Finding the grave of a Peninsular War Veteran - Major Richard Woods

Over the past few years I have been researching Birr’s forgotten cemetery, which over time has garnered the unflattering name Bully’s Acre. All previous known memorials have been carefully recorded, with several previous unrecorded memorials uncovered. However, one grave has eluded recording, a burial plot surrounded by iron railings, and covered by decades of ivy and moss growth.


Recently, in an effort to ensure completeness of the cemetery survey, and with the use of ladders and snippers, this long ignored grave site was finally cleared. The decades of muck and dirt carefully washed away thus revealing via the inscription that the burial site belonged to Major Richard John Woods, of the 8th Royal Veteran Battalion, and his wife and children.


Headstone of the Woods children in St Brendan's graveyard Birr

To my delight, I had previously researched Major Woods, and I had wondered where his final resting place might be and if it would even be marked. While recorded the memorials of old St Brendan’s graveyard in Birr town, I had come across a memorial he had erected to two of his children, Eleanor who died on 1 January 1822, aged 18 months, and Jonathan who died on 29 April 1822, aged 7 years.


In the usual fashion of this blog, we’ll explore Richard’s life and military service. Born around 1786. Richard was commissioned in the 7th Garrison Battalion as an Ensign on 2 December 1806. He was subsequently transferred to the 3rd Regiment of Foot on 18 August 1807. He was further promoted to Lieutenant on 20 November 1809.


During the Peninsular War Lieutenant Woods was present at the battles of Talavera, Busaco and Albuhera. At the latter battle he had part of his right leg blown off along with part of his nose and cheek. For his wounds he received a military pension of £70 per year, which later increaded to £100 per year. Later in 1847 he received the retrospective campaign medal, the Military General Service Medal with the clasps Talavera, Busaco and Albuhera.

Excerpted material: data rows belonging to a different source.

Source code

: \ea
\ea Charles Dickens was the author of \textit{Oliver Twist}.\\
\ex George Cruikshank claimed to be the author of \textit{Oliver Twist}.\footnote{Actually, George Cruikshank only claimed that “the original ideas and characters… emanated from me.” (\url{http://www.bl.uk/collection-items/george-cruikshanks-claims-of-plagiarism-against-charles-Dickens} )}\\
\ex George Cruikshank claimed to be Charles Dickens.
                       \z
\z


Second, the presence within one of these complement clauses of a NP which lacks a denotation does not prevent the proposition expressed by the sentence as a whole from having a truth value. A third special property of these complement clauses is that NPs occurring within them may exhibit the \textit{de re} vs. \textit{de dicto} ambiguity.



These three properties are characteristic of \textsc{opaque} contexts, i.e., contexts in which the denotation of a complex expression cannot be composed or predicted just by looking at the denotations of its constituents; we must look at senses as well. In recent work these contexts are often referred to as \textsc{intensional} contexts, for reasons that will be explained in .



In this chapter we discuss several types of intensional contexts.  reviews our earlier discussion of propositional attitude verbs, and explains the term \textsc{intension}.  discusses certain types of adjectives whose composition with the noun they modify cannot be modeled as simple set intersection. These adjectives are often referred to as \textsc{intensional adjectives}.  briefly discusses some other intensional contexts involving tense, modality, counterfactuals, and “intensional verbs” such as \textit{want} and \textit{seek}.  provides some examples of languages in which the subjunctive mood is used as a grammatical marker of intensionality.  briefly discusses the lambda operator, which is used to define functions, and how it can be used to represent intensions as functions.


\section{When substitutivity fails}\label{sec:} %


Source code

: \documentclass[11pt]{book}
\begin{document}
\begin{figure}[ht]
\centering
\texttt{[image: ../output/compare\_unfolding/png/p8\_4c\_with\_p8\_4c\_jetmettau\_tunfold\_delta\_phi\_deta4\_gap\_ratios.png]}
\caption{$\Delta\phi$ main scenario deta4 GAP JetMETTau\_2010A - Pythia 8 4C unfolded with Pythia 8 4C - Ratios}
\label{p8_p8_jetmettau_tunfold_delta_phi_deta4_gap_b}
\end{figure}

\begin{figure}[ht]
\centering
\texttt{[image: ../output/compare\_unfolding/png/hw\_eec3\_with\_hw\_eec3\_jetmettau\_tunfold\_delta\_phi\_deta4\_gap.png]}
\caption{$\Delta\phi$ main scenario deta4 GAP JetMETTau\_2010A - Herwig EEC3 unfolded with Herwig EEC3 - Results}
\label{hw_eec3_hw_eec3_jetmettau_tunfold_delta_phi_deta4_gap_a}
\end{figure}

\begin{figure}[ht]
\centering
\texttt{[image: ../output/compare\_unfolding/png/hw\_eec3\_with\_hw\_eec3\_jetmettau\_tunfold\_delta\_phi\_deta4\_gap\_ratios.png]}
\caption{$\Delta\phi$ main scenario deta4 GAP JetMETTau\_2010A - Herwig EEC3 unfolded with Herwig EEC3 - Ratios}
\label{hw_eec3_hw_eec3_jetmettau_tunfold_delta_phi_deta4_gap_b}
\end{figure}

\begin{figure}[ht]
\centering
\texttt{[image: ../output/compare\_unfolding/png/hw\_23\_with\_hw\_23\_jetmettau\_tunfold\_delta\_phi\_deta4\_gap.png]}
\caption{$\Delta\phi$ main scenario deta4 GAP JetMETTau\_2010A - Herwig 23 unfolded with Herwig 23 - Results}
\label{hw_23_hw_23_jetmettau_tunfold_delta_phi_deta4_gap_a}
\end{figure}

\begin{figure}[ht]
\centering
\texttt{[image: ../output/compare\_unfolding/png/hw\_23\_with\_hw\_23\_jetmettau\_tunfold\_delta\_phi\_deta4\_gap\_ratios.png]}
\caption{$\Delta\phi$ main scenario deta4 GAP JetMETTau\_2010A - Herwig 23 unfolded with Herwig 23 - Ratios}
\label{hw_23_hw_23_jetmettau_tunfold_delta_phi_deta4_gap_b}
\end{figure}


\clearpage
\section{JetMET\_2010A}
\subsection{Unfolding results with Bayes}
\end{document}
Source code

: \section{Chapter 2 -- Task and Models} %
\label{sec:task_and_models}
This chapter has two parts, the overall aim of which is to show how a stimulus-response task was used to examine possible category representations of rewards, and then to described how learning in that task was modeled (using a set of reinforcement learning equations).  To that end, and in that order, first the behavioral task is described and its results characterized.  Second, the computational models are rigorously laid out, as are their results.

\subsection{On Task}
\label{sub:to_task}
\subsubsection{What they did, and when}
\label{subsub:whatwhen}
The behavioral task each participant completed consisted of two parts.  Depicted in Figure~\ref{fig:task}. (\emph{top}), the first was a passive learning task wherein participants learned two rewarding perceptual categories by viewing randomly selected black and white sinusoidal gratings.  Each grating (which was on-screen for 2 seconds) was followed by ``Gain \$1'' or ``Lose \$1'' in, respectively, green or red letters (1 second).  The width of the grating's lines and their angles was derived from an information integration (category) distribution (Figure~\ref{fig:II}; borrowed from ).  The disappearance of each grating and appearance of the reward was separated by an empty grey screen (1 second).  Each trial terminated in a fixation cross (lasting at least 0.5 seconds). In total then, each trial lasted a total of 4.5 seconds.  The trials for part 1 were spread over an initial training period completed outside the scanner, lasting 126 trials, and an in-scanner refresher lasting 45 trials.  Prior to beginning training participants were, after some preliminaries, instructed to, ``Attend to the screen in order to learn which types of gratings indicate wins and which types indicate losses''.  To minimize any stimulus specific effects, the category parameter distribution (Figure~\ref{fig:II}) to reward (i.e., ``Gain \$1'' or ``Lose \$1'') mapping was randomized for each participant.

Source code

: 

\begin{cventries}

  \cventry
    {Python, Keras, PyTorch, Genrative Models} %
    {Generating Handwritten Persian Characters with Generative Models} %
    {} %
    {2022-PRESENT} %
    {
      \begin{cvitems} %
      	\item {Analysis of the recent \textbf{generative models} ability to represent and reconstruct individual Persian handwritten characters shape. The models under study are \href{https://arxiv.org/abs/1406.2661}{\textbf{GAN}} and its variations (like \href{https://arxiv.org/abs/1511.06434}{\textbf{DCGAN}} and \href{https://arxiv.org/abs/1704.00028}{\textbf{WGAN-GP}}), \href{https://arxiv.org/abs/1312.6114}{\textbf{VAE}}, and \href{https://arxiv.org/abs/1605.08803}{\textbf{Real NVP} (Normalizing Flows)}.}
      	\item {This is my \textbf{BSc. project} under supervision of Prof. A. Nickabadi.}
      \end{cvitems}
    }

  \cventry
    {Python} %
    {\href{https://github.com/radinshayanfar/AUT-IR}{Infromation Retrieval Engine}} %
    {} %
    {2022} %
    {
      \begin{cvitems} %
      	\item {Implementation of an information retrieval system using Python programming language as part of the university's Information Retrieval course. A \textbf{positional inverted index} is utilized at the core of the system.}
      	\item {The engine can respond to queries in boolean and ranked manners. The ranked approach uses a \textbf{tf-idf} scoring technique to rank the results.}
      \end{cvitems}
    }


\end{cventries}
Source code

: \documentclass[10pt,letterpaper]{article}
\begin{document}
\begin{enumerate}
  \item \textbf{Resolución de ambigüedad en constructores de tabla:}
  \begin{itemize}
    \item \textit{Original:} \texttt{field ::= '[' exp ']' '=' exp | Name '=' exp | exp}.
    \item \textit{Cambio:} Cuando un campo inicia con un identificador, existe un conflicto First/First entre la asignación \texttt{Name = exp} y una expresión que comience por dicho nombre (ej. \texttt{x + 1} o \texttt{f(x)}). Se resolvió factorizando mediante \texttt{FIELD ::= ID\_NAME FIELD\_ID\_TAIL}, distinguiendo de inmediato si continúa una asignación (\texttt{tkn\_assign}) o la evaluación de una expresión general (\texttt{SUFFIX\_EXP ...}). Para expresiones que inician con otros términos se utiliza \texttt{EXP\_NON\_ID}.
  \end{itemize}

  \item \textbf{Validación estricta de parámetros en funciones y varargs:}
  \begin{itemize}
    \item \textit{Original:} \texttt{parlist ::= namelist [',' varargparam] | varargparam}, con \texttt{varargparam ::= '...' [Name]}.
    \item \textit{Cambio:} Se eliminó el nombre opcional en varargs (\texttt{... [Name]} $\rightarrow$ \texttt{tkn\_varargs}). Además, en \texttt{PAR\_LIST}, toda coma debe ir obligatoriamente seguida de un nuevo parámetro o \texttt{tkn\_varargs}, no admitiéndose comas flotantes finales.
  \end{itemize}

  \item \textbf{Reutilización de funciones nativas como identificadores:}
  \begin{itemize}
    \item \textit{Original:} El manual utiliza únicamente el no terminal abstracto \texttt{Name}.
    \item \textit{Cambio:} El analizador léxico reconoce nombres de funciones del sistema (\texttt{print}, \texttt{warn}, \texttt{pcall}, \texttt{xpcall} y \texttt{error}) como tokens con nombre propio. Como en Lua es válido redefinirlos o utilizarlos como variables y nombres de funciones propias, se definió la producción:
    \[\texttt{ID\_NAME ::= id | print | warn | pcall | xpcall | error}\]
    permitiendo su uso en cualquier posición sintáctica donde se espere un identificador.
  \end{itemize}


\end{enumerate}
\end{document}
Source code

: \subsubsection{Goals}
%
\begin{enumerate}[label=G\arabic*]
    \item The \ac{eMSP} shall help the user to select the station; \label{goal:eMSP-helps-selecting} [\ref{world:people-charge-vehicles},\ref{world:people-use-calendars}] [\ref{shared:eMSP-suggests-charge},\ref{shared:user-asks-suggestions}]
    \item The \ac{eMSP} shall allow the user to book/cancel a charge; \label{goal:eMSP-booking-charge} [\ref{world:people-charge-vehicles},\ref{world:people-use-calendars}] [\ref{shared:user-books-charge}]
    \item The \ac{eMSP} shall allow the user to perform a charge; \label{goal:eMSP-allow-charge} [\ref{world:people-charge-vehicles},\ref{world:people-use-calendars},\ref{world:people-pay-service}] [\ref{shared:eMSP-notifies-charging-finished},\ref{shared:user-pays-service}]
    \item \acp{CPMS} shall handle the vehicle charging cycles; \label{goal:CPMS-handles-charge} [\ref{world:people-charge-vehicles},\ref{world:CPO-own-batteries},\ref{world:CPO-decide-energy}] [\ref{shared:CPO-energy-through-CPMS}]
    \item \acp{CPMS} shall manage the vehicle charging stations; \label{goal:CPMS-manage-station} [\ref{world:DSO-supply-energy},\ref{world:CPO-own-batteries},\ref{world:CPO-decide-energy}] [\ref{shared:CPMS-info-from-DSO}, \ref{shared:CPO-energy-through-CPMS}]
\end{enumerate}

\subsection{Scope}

Despite his serious injuries, Woods remained in the army and was promoted to Captain of the 5th West India Regiment on 13 August 1812, and then transferred to the 2nd Royal Veteran Battalion, that October. He was later appointed to the 8th Royal Veteran Battalion, until he was placed on the retired list on 25 June 1816.


Richard married Anne Bourns in Dublin in 1812. Anne was the daughter of Charles Bourns of White Church, County Dublin, who is also buried in the adjacent burial plot. Richard and Anne are recorded on the 1821 census, living on William Street, Birr. The census records their children, Anne, Jonathan, Charles B, Dorcas and Ellen. In addition to the family, there were also three servants. Pigot’s Directory of 1824 records Captain Woods as living on William Street. He later moved to Oxmantown Mall, as indicated by the Griffith Valuation of 1854.


Anne died on the 16 September 1861, and later followed by Richard who died on 6 July 1864. His obituary appeared in the King’s County Chronicle on 13 July 1864.


A good man has gone from amongst us, and the inhabitants of this town have sustained a loss which will long be felt in the death Major Woods, which took place on Wednesday evening, the 6th instant, at his residence on Oxmantown Place. Major Woods was a practical man, and useful in our local institutions and charities; his judicious guidance, sterling good sense, and unwearied perseverance, were mainly institutions with which he identified himself. As a friend, Major Woods has ever been firm, faithful and undeviating, ever ready with useful counsel and good service, and his death has been felt by each within the sphere of his influence as a personal and individual loss. Into the private circle of his family we will not intrude, further than to give expression to the sympathy universally felt for them in their loss. Major Woods commenced his military career as an ensign in the 3rd Buffs, on the 2nd December, 1806, and he served with the regiment in the Peninsula, at the Passage of Douro, and capture of Oporto, the battle of Talavera and Busaco, the Lines of Torres Vedras, action of Campo Major, and battle of Albuera, where he was severely wounded, having lost his right leg. He received the war medal with three clasps for Talavera, Busaco, and Albuera”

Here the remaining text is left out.